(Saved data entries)
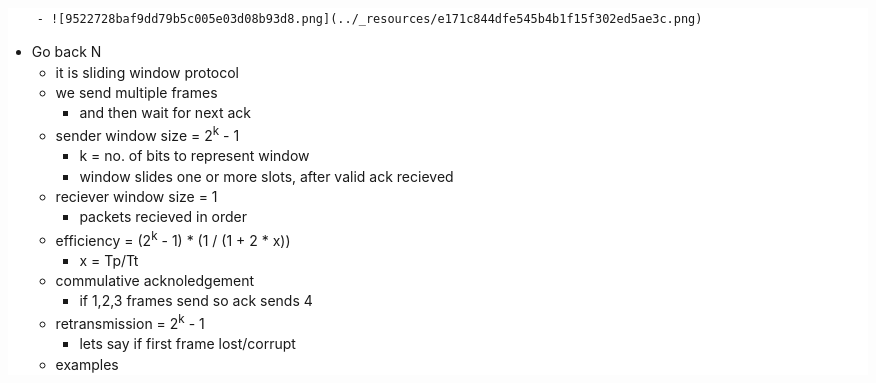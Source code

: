 		- ![9522728baf9dd79b5c005e03d08b93d8.png](../_resources/e171c844dfe545b4b1f15f302ed5ae3c.png)



- Go back N
	- it is sliding window protocol
	- we send multiple frames 
		- and then wait for next ack
	- sender window size = 2<sup>k</sup> - 1
		- k = no. of bits to represent window 
		- window slides one or more slots, after valid ack recieved
	- reciever window size = 1
		- packets recieved in order
	- efficiency = (2<sup>k</sup> - 1) * (1 / (1 + 2 * x))
		- x = Tp/Tt
	- commulative acknoledgement
		- if 1,2,3 frames send so ack sends 4
	- retransmission = 2<sup>k</sup> - 1
		- lets say if first frame lost/corrupt
	- examples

What you need to do:
Copy out all the data exactly; skip the pictures.

Answer space:
Source code

: 		- ![9522728baf9dd79b5c005e03d08b93d8.png](../_resources/e171c844dfe545b4b1f15f302ed5ae3c.png)



- Go back N
	- it is sliding window protocol
	- we send multiple frames 
		- and then wait for next ack
	- sender window size = 2<sup>k</sup> - 1
		- k = no. of bits to represent window 
		- window slides one or more slots, after valid ack recieved
	- reciever window size = 1
		- packets recieved in order
	- efficiency = (2<sup>k</sup> - 1) * (1 / (1 + 2 * x))
		- x = Tp/Tt
	- commulative acknoledgement
		- if 1,2,3 frames send so ack sends 4
	- retransmission = 2<sup>k</sup> - 1
		- lets say if first frame lost/corrupt
	- examples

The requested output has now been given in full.